Their voices grew quiet, and they lay, staring up at the icy ceiling. The count ran his fingertips along the back of her neck, and a look of helplessness came over her face.

—The empress was right about you, she said.

—No one has ever been right about you, said the count.

—Not yet, said Kolya. Not yet. But this is my debut.

The count began to say something about the events of the day, but Kolya put her hand over his mouth and stopped him.

—Today we will speak only of absurd and improbable things, things far from us.

The count nodded.

—Of absurd things, and of the
World’s Fair 7 June 1978.
An impossible date, said the count. The world will have ended long before that.

—And a good thing too, said Kolya. There is nothing so awful as a world that continues after it ought to have failed.

—I had a dream once, said the count, and as he drew in his breath to speak, it seemed the very air around him grew insubstantial, a dream in which I was visiting friends at a country estate. They were people I had never met in my true life; however, in this dream we were the best and oldest of friends. I arrived in some kind of mechanical apparatus, and was left by the gate, holding a sort of leather rucksack with my clothes and things. My friend’s wife ran down to meet me from the house. She was wearing a thin cotton dress with a flowery print. I dropped the bag and caught her up in my arms. In the dream I remembered then a past in which she and I had been lovers, long ago, when we were young, and how all that was behind us, and there would be no more of it, but that it had been a glorious thing for us both, and still was, and that she was glad that I had come, and I was glad to have come, and it felt good to lift her up and feel her body against my own. We walked up to the house, talking of nothing, of small things, really, of cats and the distance of the sun. My friend came out into the doorway, tall, strong, a man of whom one says afterwards, I wish that he were here, for our troubles could be dealt with so easily. He embraced me too, and with him there was a sudden and long past, brought up like a bucket the size of a well out of a well the size of the sea. And how we had missed each other. How so many times I had resorted to remembering things he had said or done and how that had pleased me in my time. I was welcomed into their house and our holiday began.

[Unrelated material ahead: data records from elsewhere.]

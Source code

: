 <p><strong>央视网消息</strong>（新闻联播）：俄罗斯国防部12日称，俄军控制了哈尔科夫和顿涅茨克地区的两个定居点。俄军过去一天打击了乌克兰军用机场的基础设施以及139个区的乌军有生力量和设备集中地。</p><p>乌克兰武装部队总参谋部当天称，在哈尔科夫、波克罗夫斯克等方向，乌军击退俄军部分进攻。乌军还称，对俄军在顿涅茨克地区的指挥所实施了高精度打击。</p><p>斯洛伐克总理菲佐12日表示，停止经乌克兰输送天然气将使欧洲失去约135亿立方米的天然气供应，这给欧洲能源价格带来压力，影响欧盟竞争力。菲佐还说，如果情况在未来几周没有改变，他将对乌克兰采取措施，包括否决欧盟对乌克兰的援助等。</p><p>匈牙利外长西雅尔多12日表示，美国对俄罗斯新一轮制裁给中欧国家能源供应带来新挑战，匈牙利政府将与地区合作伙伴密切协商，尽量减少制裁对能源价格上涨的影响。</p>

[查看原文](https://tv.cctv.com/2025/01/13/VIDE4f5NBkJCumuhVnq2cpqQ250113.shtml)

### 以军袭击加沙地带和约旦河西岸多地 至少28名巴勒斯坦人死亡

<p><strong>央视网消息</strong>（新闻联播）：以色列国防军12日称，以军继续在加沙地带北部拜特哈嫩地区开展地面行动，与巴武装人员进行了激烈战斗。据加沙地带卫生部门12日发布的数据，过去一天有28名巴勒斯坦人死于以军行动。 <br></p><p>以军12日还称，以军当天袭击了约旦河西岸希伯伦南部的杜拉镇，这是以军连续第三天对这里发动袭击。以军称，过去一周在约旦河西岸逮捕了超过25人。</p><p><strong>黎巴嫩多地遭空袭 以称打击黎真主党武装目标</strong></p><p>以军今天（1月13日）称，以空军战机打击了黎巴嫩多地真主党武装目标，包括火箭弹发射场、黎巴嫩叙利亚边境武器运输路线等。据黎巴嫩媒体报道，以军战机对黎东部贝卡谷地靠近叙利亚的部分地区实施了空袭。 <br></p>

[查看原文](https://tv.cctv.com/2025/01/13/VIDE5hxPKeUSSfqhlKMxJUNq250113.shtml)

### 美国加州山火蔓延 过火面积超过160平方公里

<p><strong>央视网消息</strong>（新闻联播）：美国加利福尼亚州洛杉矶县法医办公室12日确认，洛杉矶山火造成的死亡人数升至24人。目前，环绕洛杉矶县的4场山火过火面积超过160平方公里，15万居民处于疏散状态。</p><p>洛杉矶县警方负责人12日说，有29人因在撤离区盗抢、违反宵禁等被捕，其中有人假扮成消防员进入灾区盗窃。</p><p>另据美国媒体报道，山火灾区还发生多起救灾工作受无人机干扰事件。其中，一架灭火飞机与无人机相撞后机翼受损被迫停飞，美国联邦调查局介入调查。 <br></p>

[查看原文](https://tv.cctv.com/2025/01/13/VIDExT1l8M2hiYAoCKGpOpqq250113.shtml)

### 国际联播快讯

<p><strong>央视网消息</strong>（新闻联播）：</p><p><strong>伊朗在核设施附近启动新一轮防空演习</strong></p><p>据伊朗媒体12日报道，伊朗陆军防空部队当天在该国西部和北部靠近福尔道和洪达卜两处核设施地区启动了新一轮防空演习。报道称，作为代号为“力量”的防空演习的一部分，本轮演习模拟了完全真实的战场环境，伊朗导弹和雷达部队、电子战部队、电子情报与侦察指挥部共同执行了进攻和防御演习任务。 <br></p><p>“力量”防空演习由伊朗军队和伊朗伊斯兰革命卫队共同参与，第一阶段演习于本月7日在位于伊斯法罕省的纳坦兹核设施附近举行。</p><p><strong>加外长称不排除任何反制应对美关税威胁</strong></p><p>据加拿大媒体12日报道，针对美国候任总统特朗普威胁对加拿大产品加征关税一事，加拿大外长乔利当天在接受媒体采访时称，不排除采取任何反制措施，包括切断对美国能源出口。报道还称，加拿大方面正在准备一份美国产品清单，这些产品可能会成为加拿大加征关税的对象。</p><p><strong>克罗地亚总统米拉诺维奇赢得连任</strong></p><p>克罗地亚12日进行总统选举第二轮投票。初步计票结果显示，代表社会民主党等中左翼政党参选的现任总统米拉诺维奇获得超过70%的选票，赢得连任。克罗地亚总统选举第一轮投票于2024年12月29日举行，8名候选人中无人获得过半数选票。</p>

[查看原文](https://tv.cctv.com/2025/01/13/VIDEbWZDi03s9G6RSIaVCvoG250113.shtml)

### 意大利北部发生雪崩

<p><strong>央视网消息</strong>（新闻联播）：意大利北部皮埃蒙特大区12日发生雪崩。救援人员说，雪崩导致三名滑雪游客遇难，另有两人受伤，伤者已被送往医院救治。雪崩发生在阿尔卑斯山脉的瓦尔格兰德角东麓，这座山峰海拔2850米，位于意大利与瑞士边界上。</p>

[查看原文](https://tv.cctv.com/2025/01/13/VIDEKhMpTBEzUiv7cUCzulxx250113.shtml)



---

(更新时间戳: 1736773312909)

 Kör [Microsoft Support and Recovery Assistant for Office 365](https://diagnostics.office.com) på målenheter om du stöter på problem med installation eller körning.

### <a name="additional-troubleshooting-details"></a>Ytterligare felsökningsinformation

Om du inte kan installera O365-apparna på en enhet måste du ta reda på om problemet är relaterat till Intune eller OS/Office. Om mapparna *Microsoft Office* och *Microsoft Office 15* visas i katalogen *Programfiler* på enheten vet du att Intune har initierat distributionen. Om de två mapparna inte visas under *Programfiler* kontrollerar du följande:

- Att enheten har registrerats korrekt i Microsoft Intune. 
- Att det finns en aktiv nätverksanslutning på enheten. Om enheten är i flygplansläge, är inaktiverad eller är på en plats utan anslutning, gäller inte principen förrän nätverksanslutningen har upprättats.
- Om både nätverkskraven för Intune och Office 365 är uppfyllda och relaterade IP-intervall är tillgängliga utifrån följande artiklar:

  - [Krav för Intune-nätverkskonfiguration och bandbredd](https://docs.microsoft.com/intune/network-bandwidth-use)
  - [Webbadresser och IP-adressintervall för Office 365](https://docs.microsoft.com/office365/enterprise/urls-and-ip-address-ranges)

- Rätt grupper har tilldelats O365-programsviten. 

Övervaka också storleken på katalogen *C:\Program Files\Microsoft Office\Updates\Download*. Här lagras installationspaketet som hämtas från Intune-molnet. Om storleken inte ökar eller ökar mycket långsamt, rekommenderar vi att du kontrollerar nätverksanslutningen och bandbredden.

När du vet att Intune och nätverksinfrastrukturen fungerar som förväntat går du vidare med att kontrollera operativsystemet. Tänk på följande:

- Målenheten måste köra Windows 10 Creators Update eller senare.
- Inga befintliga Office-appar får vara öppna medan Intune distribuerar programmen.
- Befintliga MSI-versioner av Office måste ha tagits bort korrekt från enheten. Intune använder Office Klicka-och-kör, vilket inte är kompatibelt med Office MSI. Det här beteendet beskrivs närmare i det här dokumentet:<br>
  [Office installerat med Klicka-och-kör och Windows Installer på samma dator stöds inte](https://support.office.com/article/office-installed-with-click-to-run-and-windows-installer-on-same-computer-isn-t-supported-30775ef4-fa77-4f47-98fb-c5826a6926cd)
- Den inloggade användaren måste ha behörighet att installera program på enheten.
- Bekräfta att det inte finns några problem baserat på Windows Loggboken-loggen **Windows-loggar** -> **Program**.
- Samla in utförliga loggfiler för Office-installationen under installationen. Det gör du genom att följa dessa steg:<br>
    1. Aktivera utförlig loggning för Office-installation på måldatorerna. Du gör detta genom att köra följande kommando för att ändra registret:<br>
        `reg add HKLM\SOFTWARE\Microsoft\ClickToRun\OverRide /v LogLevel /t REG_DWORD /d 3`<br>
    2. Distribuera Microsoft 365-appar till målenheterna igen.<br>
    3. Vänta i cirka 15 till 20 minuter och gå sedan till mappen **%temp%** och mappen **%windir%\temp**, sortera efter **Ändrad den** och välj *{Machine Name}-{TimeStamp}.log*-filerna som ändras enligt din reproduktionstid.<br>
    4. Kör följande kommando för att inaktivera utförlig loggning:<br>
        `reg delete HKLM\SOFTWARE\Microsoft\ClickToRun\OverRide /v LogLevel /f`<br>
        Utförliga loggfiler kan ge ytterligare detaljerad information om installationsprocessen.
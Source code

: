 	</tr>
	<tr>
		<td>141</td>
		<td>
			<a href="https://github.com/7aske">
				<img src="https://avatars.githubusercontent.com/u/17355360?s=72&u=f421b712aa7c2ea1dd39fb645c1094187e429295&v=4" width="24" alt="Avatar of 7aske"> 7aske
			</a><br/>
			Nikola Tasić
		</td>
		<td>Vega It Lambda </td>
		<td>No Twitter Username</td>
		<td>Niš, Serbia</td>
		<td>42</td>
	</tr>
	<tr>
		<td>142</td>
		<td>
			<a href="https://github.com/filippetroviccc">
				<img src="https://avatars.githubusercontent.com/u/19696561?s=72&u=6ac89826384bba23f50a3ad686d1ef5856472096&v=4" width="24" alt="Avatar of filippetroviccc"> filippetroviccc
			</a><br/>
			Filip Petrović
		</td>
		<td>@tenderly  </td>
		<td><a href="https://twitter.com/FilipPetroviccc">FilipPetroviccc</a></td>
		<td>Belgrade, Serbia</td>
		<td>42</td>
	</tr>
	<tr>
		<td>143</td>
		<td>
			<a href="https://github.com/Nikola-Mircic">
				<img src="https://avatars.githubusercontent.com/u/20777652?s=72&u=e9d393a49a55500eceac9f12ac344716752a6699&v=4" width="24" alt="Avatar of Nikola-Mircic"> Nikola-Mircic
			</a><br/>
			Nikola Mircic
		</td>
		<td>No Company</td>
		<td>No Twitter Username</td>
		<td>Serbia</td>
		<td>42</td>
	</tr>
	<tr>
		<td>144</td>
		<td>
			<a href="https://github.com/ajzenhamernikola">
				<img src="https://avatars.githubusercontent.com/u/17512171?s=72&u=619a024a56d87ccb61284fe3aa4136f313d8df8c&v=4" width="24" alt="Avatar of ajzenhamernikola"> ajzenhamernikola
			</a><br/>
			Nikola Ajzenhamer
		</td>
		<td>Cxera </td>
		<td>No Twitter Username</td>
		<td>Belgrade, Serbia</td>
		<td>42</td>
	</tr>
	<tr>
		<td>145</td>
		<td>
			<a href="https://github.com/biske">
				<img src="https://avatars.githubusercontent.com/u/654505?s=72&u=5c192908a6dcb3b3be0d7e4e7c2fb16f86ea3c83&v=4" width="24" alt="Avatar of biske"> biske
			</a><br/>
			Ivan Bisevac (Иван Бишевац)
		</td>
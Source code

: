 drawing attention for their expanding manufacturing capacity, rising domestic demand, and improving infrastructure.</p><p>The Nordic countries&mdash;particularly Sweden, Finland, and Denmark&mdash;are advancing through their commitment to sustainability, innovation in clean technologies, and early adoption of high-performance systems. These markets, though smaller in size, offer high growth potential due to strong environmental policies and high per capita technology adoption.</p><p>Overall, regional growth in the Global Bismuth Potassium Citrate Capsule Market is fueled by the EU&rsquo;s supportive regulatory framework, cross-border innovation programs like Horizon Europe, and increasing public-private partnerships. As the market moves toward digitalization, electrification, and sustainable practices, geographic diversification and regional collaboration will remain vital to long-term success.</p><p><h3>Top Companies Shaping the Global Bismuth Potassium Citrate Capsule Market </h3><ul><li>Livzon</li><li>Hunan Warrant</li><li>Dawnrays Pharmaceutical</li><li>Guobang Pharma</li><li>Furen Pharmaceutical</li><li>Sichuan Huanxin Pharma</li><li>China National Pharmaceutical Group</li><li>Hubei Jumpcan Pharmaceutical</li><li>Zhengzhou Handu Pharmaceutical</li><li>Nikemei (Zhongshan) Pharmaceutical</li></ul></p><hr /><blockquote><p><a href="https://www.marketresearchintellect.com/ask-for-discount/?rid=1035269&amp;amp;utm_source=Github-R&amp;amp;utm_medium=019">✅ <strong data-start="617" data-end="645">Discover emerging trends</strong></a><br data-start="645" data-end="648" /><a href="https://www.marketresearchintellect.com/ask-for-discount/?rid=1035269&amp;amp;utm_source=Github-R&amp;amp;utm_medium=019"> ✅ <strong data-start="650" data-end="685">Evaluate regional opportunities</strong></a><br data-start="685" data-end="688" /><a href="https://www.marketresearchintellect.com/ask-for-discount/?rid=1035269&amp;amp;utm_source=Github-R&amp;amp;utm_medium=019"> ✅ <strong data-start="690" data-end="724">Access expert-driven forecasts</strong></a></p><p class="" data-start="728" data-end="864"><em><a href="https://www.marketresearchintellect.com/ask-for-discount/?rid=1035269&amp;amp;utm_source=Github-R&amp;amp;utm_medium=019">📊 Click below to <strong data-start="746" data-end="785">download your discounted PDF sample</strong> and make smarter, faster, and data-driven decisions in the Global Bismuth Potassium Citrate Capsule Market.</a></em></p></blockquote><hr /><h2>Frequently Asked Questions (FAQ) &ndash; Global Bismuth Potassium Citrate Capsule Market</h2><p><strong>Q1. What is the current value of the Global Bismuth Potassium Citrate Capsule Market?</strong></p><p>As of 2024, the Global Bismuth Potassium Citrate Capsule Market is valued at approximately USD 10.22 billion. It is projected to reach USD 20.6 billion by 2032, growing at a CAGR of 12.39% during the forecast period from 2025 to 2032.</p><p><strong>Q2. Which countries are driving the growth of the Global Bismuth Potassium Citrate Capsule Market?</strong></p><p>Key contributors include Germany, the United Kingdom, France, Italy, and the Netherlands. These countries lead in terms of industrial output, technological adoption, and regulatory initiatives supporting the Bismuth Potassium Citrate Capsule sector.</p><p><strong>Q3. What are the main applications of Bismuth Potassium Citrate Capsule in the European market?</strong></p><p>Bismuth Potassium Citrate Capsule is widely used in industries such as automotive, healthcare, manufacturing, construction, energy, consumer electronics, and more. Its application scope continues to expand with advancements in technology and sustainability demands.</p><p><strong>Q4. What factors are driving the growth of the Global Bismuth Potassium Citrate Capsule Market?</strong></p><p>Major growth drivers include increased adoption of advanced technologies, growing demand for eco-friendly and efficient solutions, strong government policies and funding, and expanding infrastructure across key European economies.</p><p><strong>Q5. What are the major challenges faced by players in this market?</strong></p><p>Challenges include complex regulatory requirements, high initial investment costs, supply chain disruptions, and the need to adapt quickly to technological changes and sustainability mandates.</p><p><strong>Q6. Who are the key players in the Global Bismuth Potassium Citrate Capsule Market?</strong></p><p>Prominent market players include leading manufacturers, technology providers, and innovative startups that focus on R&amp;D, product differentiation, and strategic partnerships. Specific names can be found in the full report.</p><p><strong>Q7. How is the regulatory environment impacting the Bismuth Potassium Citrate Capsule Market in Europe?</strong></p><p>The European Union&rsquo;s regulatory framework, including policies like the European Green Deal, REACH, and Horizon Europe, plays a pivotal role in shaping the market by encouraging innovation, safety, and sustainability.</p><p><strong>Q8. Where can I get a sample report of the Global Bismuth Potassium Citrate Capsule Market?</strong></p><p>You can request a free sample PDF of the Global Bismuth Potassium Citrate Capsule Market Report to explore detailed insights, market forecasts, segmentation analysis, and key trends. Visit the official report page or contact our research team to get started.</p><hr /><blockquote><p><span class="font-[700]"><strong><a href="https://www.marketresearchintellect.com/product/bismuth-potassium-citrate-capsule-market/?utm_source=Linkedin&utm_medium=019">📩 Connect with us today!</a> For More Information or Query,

They lived on a sort of vineyard, and in the first days they began to teach me how one keeps a vineyard, how one cares for the grapes, how certain fields lie fallow and others bear fruit. I learned about the shade of the porch in the long afternoon, where we would sit, drinking iced drinks from tall glasses, and watching the dogs sleep and wake and sleep again.

But something began to happen. There were other people present too, people who worked at the vineyard, as well as a few servants to see to the house. There was a sort of human drama always going on, with people entering rooms and leaving them. One man would stick his head in a window, another would emerge from a cellar. People were always conversing and talking about this or that. At some point I was walking, crossing a field beside my friend. He was dressed, I recall, in a linen shirt with deep brown pants, rolled up, and bare feet. His hair was unkempt, and his eyes had that incredible quality that eyes have that are blue and also long beneath the sun.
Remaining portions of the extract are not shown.